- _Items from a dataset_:
★ ★ ★ ★ ★

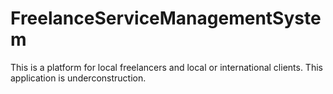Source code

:# FreelanceServiceManagementSystem

This is a platform for local freelancers and local or international clients.
This application is underconstruction.
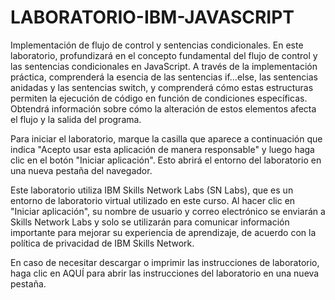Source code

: # LABORATORIO-IBM-JAVASCRIPT
Implementación de flujo de control y sentencias condicionales.
En este laboratorio, profundizará en el concepto fundamental del flujo de control y las sentencias condicionales en JavaScript. A través de la implementación práctica, comprenderá la esencia de las sentencias if…else, las sentencias anidadas y las sentencias switch, y comprenderá cómo estas estructuras permiten la ejecución de código en función de condiciones específicas. Obtendrá información sobre cómo la alteración de estos elementos afecta el flujo y la salida del programa.  

Para iniciar el laboratorio, marque la casilla que aparece a continuación que indica "Acepto usar esta aplicación de manera responsable" y luego haga clic en el botón "Iniciar aplicación". Esto abrirá el entorno del laboratorio en una nueva pestaña del navegador.

Este laboratorio utiliza IBM Skills Network Labs (SN Labs), que es un entorno de laboratorio virtual utilizado en este curso. Al hacer clic en "Iniciar aplicación", su nombre de usuario y correo electrónico se enviarán a Skills Network Labs y solo se utilizarán para comunicar información importante para mejorar su experiencia de aprendizaje, de acuerdo con la política de privacidad de IBM Skills Network.

En caso de necesitar descargar o imprimir las instrucciones de laboratorio, haga clic en
AQUÍ
para abrir las instrucciones del laboratorio en una nueva pestaña.

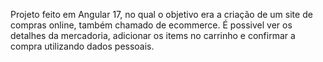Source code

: Projeto feito em Angular 17, no qual o objetivo era a criação de um site de compras online, também chamado de ecommerce.
É possivel ver os detalhes da mercadoria, adicionar os items no carrinho e confirmar a compra utilizando dados pessoais.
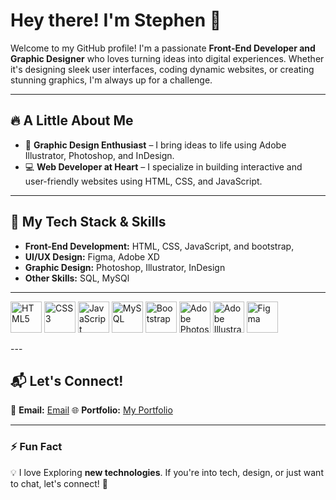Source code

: # Hey there! I'm Stephen 👋

Welcome to my GitHub profile! I'm a passionate **Front-End Developer and Graphic Designer** 
who loves turning ideas into digital experiences. Whether it's designing sleek user interfaces, coding dynamic websites, 
or creating stunning graphics, I'm always up for a challenge.

---

## 🔥 A Little About Me

- 🎨 **Graphic Design Enthusiast** – I bring ideas to life using Adobe Illustrator, Photoshop, and InDesign.
- 💻 **Web Developer at Heart** – I specialize in building interactive and user-friendly websites using HTML, CSS, and JavaScript.

---

## 🌟 My Tech Stack & Skills

- **Front-End Development:** HTML, CSS, JavaScript, and bootstrap,
- **UI/UX Design:** Figma, Adobe XD
- **Graphic Design:** Photoshop, Illustrator, InDesign
- **Other Skills:** SQL, MySQl

---
<p align="left">
  <img src="https://cdn.jsdelivr.net/gh/devicons/devicon/icons/html5/html5-original.svg" width="50" height="50" alt="HTML5" />
  <img src="https://cdn.jsdelivr.net/gh/devicons/devicon/icons/css3/css3-original.svg" width="50" height="50" alt="CSS3" />
  <img src="https://cdn.jsdelivr.net/gh/devicons/devicon/icons/javascript/javascript-original.svg" width="50" height="50" alt="JavaScript" />
  <img src="https://cdn.jsdelivr.net/gh/devicons/devicon/icons/mysql/mysql-original.svg" width="50" height="50" alt="MySQL" />
  <img src="https://cdn.jsdelivr.net/gh/devicons/devicon/icons/bootstrap/bootstrap-original.svg" width="50" height="50" alt="Bootstrap" />
  <img src="https://cdn.jsdelivr.net/gh/devicons/devicon/icons/photoshop/photoshop-plain.svg" width="50" height="50" alt="Adobe Photoshop" />
  <img src="https://cdn.jsdelivr.net/gh/devicons/devicon/icons/illustrator/illustrator-plain.svg" width="50" height="50" alt="Adobe Illustrator" />
  <img src="https://cdn.jsdelivr.net/gh/devicons/devicon/icons/figma/figma-original.svg" width="50" height="50" alt="Figma" />
</p>
---

## 📬 Let's Connect!

📧 **Email:** [Email](stephen211.me@gmail.com)
🌐 **Portfolio:** [My Portfolio](https://design-with-stephen.github.io/portfolio-website/)

---

### ⚡ Fun Fact
💡 I love Exploring **new technologies**. If you're into tech, design, or just want to chat, let's connect! 🚀


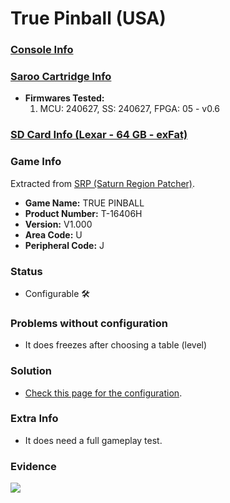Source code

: # True Pinball (USA)

### [Console Info](../../../../../Info/Consoles/VA13/README.md)

### [Saroo Cartridge Info](../../../../../Info/Cartridges/RetroGameParadiseStore/1.32F/README.md)

- <b>Firmwares Tested:</b>
  1. MCU: 240627, SS: 240627, FPGA: 05 - v0.6

### [SD Card Info (Lexar - 64 GB - exFat)](../../../../../Info/SdCards/Lexar/64GB/exfat/README.md)

### Game Info

Extracted from [SRP (Saturn Region Patcher)](https://segaxtreme.net/resources/saturn-region-patcher.81/download).

- <b>Game Name:</b> TRUE PINBALL
- <b>Product Number:</b> T-16406H
- <b>Version:</b> V1.000
- <b>Area Code:</b> U
- <b>Peripheral Code:</b> J

### Status

- Configurable :hammer_and_wrench:

### Problems without configuration

- It does freezes after choosing a table (level)

### Solution

- [Check this page for the configuration](https://github.com/williamdsw/saroo-configuration-list/blob/master/Regions/Retails/USA/T-16406H/README.md).

### Extra Info

- It does need a full gameplay test.

### Evidence

[![](https://img.youtube.com/vi/tJp4uUS_0kM/0.jpg)](https://www.youtube.com/watch?v=tJp4uUS_0kM)
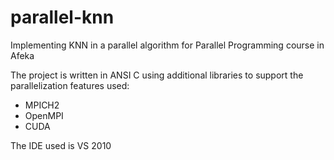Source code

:# parallel-knn
Implementing KNN in a parallel algorithm for Parallel Programming course in Afeka

The project is written in ANSI C using additional libraries to support the parallelization features used:
- MPICH2
- OpenMPI
- CUDA

The IDE used is VS 2010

★ ★ ★ ★ ★

- _Task brief_: Each record above is to be written out exactly; the pictures are not.

- _Exercise solution_:
Source code

:# FreelanceServiceManagementSystem

This is a platform for local freelancers and local or international clients.
This application is underconstruction.
Source code

: # LABORATORIO-IBM-JAVASCRIPT
Implementación de flujo de control y sentencias condicionales.
En este laboratorio, profundizará en el concepto fundamental del flujo de control y las sentencias condicionales en JavaScript. A través de la implementación práctica, comprenderá la esencia de las sentencias if…else, las sentencias anidadas y las sentencias switch, y comprenderá cómo estas estructuras permiten la ejecución de código en función de condiciones específicas. Obtendrá información sobre cómo la alteración de estos elementos afecta el flujo y la salida del programa.  

Para iniciar el laboratorio, marque la casilla que aparece a continuación que indica "Acepto usar esta aplicación de manera responsable" y luego haga clic en el botón "Iniciar aplicación". Esto abrirá el entorno del laboratorio en una nueva pestaña del navegador.

Este laboratorio utiliza IBM Skills Network Labs (SN Labs), que es un entorno de laboratorio virtual utilizado en este curso. Al hacer clic en "Iniciar aplicación", su nombre de usuario y correo electrónico se enviarán a Skills Network Labs y solo se utilizarán para comunicar información importante para mejorar su experiencia de aprendizaje, de acuerdo con la política de privacidad de IBM Skills Network.

En caso de necesitar descargar o imprimir las instrucciones de laboratorio, haga clic en
AQUÍ
para abrir las instrucciones del laboratorio en una nueva pestaña.

Source code

: Projeto feito em Angular 17, no qual o objetivo era a criação de um site de compras online, também chamado de ecommerce.
É possivel ver os detalhes da mercadoria, adicionar os items no carrinho e confirmar a compra utilizando dados pessoais.
Source code

: # Hey there! I'm Stephen 👋

Welcome to my GitHub profile! I'm a passionate **Front-End Developer and Graphic Designer** 
who loves turning ideas into digital experiences. Whether it's designing sleek user interfaces, coding dynamic websites, 
or creating stunning graphics, I'm always up for a challenge.

---

## 🔥 A Little About Me

- 🎨 **Graphic Design Enthusiast** – I bring ideas to life using Adobe Illustrator, Photoshop, and InDesign.
- 💻 **Web Developer at Heart** – I specialize in building interactive and user-friendly websites using HTML, CSS, and JavaScript.

---

## 🌟 My Tech Stack & Skills

- **Front-End Development:** HTML, CSS, JavaScript, and bootstrap,
- **UI/UX Design:** Figma, Adobe XD
- **Graphic Design:** Photoshop, Illustrator, InDesign
- **Other Skills:** SQL, MySQl

---
<p align="left">
  <img src="https://cdn.jsdelivr.net/gh/devicons/devicon/icons/html5/html5-original.svg" width="50" height="50" alt="HTML5" />
  <img src="https://cdn.jsdelivr.net/gh/devicons/devicon/icons/css3/css3-original.svg" width="50" height="50" alt="CSS3" />
  <img src="https://cdn.jsdelivr.net/gh/devicons/devicon/icons/javascript/javascript-original.svg" width="50" height="50" alt="JavaScript" />
  <img src="https://cdn.jsdelivr.net/gh/devicons/devicon/icons/mysql/mysql-original.svg" width="50" height="50" alt="MySQL" />
  <img src="https://cdn.jsdelivr.net/gh/devicons/devicon/icons/bootstrap/bootstrap-original.svg" width="50" height="50" alt="Bootstrap" />
  <img src="https://cdn.jsdelivr.net/gh/devicons/devicon/icons/photoshop/photoshop-plain.svg" width="50" height="50" alt="Adobe Photoshop" />
  <img src="https://cdn.jsdelivr.net/gh/devicons/devicon/icons/illustrator/illustrator-plain.svg" width="50" height="50" alt="Adobe Illustrator" />
  <img src="https://cdn.jsdelivr.net/gh/devicons/devicon/icons/figma/figma-original.svg" width="50" height="50" alt="Figma" />
</p>
---

## 📬 Let's Connect!

📧 **Email:** [Email](stephen211.me@gmail.com)
🌐 **Portfolio:** [My Portfolio](https://design-with-stephen.github.io/portfolio-website/)

---

### ⚡ Fun Fact
💡 I love Exploring **new technologies**. If you're into tech, design, or just want to chat, let's connect! 🚀


Source code

: # True Pinball (USA)

### [Console Info](../../../../../Info/Consoles/VA13/README.md)

### [Saroo Cartridge Info](../../../../../Info/Cartridges/RetroGameParadiseStore/1.32F/README.md)

- <b>Firmwares Tested:</b>
  1. MCU: 240627, SS: 240627, FPGA: 05 - v0.6

### [SD Card Info (Lexar - 64 GB - exFat)](../../../../../Info/SdCards/Lexar/64GB/exfat/README.md)

### Game Info

Extracted from [SRP (Saturn Region Patcher)](https://segaxtreme.net/resources/saturn-region-patcher.81/download).

- <b>Game Name:</b> TRUE PINBALL
- <b>Product Number:</b> T-16406H
- <b>Version:</b> V1.000
- <b>Area Code:</b> U
- <b>Peripheral Code:</b> J

### Status

- Configurable :hammer_and_wrench:

### Problems without configuration

- It does freezes after choosing a table (level)

### Solution

- [Check this page for the configuration](https://github.com/williamdsw/saroo-configuration-list/blob/master/Regions/Retails/USA/T-16406H/README.md).

### Extra Info

- It does need a full gameplay test.

### Evidence

[![](https://img.youtube.com/vi/tJp4uUS_0kM/0.jpg)](https://www.youtube.com/watch?v=tJp4uUS_0kM)
Source code

:# parallel-knn
Implementing KNN in a parallel algorithm for Parallel Programming course in Afeka

The project is written in ANSI C using additional libraries to support the parallelization features used:
- MPICH2
- OpenMPI
- CUDA

The IDE used is VS 2010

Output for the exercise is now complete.